_What this task involves_
The required answer is a copy of each line in the entries below that includes "readme".

_Information_
- Opening Delimiter -

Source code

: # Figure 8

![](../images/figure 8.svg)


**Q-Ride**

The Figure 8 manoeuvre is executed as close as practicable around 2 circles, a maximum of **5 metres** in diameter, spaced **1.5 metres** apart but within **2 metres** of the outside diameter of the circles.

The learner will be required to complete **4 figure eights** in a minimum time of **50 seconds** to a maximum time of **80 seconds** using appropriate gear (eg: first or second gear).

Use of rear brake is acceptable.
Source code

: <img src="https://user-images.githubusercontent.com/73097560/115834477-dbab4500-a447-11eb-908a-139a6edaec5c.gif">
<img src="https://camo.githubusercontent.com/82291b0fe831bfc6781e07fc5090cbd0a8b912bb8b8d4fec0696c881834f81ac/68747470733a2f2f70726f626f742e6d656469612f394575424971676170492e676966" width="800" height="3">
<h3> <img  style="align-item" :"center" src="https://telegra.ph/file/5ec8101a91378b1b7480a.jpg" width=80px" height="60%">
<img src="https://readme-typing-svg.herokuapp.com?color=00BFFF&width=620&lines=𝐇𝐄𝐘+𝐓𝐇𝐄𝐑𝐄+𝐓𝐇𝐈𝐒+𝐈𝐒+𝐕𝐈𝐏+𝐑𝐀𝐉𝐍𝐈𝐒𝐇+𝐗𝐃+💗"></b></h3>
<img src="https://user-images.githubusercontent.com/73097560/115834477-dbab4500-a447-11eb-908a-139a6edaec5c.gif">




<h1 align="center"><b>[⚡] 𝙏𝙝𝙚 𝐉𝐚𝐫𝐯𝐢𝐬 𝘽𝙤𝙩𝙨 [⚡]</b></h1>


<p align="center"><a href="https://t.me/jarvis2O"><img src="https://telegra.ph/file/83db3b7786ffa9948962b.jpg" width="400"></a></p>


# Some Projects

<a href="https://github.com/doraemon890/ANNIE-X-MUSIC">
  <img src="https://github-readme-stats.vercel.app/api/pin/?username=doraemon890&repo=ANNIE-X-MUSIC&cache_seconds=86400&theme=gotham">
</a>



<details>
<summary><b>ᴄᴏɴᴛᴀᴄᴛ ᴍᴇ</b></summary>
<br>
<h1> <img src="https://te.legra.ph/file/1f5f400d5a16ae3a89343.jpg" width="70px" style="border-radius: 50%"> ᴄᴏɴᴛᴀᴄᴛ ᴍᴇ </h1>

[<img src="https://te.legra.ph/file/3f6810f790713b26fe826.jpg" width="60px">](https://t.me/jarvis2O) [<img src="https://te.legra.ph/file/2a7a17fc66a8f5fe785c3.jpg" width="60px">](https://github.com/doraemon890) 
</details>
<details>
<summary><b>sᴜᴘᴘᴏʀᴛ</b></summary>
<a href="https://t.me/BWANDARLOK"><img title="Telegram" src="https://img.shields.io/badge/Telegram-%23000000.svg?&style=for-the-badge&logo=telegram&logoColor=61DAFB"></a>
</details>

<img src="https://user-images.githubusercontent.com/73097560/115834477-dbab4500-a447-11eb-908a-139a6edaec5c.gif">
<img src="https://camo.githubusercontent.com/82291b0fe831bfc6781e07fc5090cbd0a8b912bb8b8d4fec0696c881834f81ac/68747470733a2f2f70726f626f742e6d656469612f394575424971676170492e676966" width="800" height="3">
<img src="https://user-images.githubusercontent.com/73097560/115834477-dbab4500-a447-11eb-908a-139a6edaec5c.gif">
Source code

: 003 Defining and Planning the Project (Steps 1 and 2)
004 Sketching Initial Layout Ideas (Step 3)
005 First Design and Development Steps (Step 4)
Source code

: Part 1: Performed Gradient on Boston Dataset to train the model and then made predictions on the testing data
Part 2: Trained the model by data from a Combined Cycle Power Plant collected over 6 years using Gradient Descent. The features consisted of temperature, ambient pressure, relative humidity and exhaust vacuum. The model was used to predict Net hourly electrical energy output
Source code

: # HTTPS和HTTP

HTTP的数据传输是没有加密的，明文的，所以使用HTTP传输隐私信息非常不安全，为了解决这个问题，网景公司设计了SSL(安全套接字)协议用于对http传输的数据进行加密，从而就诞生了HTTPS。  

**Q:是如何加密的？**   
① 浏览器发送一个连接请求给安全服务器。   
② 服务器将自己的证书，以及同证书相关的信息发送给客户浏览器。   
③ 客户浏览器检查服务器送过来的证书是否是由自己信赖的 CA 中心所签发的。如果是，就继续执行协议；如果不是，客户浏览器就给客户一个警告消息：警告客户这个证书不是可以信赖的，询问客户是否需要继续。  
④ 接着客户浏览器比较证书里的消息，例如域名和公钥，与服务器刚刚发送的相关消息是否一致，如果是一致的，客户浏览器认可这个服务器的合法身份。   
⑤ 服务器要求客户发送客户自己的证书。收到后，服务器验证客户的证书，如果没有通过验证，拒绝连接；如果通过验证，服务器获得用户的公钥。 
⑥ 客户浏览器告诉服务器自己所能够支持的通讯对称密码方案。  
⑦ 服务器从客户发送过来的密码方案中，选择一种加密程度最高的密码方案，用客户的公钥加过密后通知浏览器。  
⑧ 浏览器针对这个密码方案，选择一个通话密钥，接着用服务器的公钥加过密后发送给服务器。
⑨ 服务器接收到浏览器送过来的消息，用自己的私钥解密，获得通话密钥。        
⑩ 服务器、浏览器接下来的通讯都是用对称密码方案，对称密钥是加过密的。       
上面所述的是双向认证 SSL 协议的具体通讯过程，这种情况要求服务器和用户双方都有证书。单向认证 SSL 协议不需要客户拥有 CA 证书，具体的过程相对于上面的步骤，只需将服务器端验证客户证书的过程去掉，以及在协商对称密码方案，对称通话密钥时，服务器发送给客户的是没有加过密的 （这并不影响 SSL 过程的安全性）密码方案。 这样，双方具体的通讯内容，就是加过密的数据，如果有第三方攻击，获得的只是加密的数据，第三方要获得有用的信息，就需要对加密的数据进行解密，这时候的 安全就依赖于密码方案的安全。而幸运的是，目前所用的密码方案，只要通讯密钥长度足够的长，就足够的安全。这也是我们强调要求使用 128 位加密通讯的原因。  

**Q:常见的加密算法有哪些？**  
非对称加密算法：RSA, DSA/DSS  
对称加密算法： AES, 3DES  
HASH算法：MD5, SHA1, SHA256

- Closing Delimiter -

_Solution for this exercise_
<img src="https://readme-typing-svg.herokuapp.com?color=00BFFF&width=620&lines=𝐇𝐄𝐘+𝐓𝐇𝐄𝐑𝐄+𝐓𝐇𝐈𝐒+𝐈𝐒+𝐕𝐈𝐏+𝐑𝐀𝐉𝐍𝐈𝐒𝐇+𝐗𝐃+💗"></b></h3>
  <img src="https://github-readme-stats.vercel.app/api/pin/?username=doraemon890&repo=ANNIE-X-MUSIC&cache_seconds=86400&theme=gotham">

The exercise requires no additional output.